Stored data entries

---*---

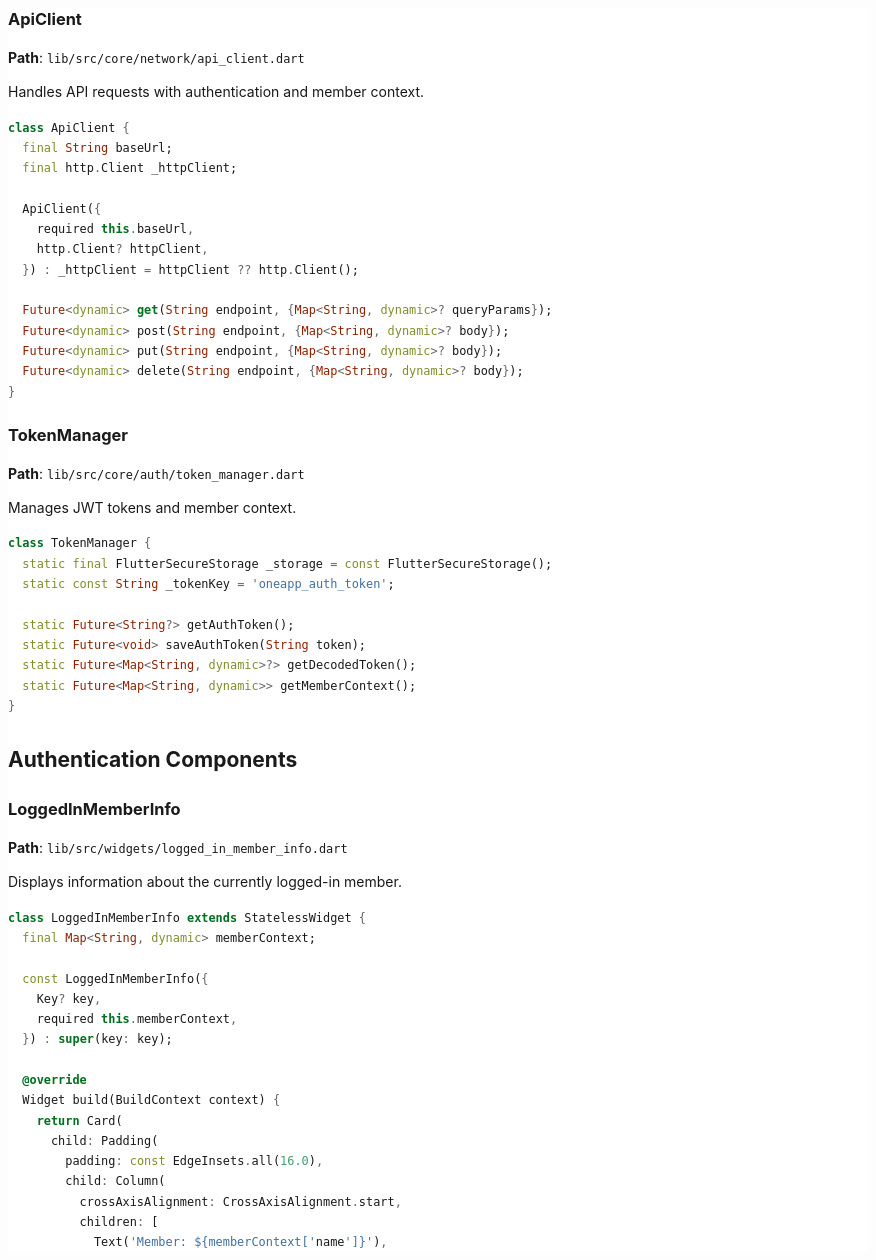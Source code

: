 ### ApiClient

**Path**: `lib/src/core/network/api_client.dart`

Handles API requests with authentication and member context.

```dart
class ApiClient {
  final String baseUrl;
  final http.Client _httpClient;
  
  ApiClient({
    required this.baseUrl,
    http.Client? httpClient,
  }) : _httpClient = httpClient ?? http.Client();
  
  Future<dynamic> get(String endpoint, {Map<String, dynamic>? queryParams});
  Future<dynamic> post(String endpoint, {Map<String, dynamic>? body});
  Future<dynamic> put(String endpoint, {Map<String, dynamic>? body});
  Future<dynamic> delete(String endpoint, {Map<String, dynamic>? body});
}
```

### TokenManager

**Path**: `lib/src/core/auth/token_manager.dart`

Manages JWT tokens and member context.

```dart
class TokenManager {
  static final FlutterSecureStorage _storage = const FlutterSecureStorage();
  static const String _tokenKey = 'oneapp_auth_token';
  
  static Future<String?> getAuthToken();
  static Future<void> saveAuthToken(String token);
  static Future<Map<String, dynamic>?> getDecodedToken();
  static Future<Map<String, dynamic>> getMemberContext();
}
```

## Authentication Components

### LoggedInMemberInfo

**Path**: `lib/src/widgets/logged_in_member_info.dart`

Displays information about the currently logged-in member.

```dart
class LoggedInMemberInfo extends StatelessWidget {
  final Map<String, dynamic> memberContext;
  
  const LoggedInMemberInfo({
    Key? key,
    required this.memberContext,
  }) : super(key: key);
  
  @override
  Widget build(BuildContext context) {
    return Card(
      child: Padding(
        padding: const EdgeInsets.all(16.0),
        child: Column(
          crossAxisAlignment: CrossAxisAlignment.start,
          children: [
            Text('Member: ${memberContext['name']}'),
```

---*---

Instructions for the task: Go through the entries and retype each one exactly, skipping any image.

Written solution:
Source code

: ### ApiClient

**Path**: `lib/src/core/network/api_client.dart`

Handles API requests with authentication and member context.

```dart
class ApiClient {
  final String baseUrl;
  final http.Client _httpClient;
  
  ApiClient({
    required this.baseUrl,
    http.Client? httpClient,
  }) : _httpClient = httpClient ?? http.Client();
  
  Future<dynamic> get(String endpoint, {Map<String, dynamic>? queryParams});
  Future<dynamic> post(String endpoint, {Map<String, dynamic>? body});
  Future<dynamic> put(String endpoint, {Map<String, dynamic>? body});
  Future<dynamic> delete(String endpoint, {Map<String, dynamic>? body});
}
```

### TokenManager

**Path**: `lib/src/core/auth/token_manager.dart`

Manages JWT tokens and member context.

```dart
class TokenManager {
  static final FlutterSecureStorage _storage = const FlutterSecureStorage();
  static const String _tokenKey = 'oneapp_auth_token';
  
  static Future<String?> getAuthToken();
  static Future<void> saveAuthToken(String token);
  static Future<Map<String, dynamic>?> getDecodedToken();
  static Future<Map<String, dynamic>> getMemberContext();
}
```

## Authentication Components

### LoggedInMemberInfo

**Path**: `lib/src/widgets/logged_in_member_info.dart`

Displays information about the currently logged-in member.

```dart
class LoggedInMemberInfo extends StatelessWidget {
  final Map<String, dynamic> memberContext;
  
  const LoggedInMemberInfo({
    Key? key,
    required this.memberContext,
  }) : super(key: key);
  
  @override
  Widget build(BuildContext context) {
    return Card(
      child: Padding(
        padding: const EdgeInsets.all(16.0),
        child: Column(
          crossAxisAlignment: CrossAxisAlignment.start,
          children: [
            Text('Member: ${memberContext['name']}'),
```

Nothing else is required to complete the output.